Material provided section start

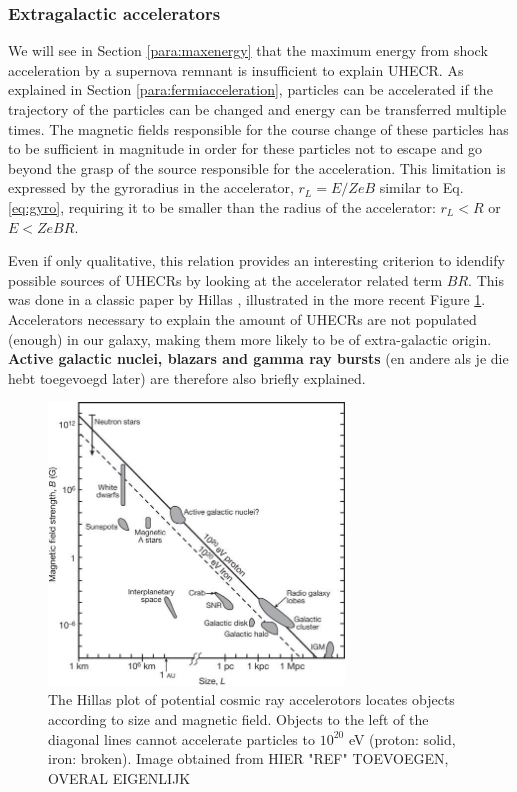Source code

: \subsubsection{Extragalactic accelerators}
We will see in Section \ref{para:maxenergy} that the maximum energy from shock acceleration by a supernova remnant is insufficient to explain UHECR. As explained in Section \ref{para:fermiacceleration}, particles can be accelerated if the trajectory of the particles can be changed and energy can be transferred multiple times. The magnetic fields responsible for the course change of these particles has to be sufficient in magnitude in order for these particles not to escape and go beyond the grasp of the source responsible for the acceleration. This limitation is expressed by the gyroradius in the accelerator, $r_L = E/ZeB$ similar to Eq. \ref{eq:gyro}, requiring it to be smaller than the radius of the accelerator: $r_L < R$ or $E < ZeBR$.

Even if only qualitative, this relation provides an interesting criterion to idendify possible sources of UHECRs by looking at the accelerator related term $BR$. This was done in a classic paper by Hillas \cite{Hillas:1985is}, illustrated in the more recent Figure \ref{fig:hillas}. Accelerators necessary to explain the amount of UHECRs are not populated (enough) in our galaxy, making them more likely to be of extra-galactic origin. \textbf{Active galactic nuclei, blazars and gamma ray bursts} (en andere als je die hebt toegevoegd later) are therefore also briefly explained.

\begin{figure}
\centering
\includegraphics[width = 0.7\textwidth]{chapter3/img/Hillas.jpg}
\caption{The Hillas plot of potential cosmic ray accelerotors locates objects according to size and magnetic field. Objects to the left of the diagonal lines cannot accelerate particles to $10^{20}$ eV (proton: solid, iron: broken). Image obtained from HIER "REF" TOEVOEGEN, OVERAL EIGENLIJK \cite{Bauleo:2009zz}}
\label{fig:hillas}
\end{figure}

Material provided section end

**Aim of the exercise**
From the line containing "Hillas plot of" through the last line of the records, output each line exactly and nothing more.

**Answer for the task**
\caption{The Hillas plot of potential cosmic ray accelerotors locates objects according to size and magnetic field. Objects to the left of the diagonal lines cannot accelerate particles to $10^{20}$ eV (proton: solid, iron: broken). Image obtained from HIER "REF" TOEVOEGEN, OVERAL EIGENLIJK \cite{Bauleo:2009zz}}
\label{fig:hillas}
\end{figure}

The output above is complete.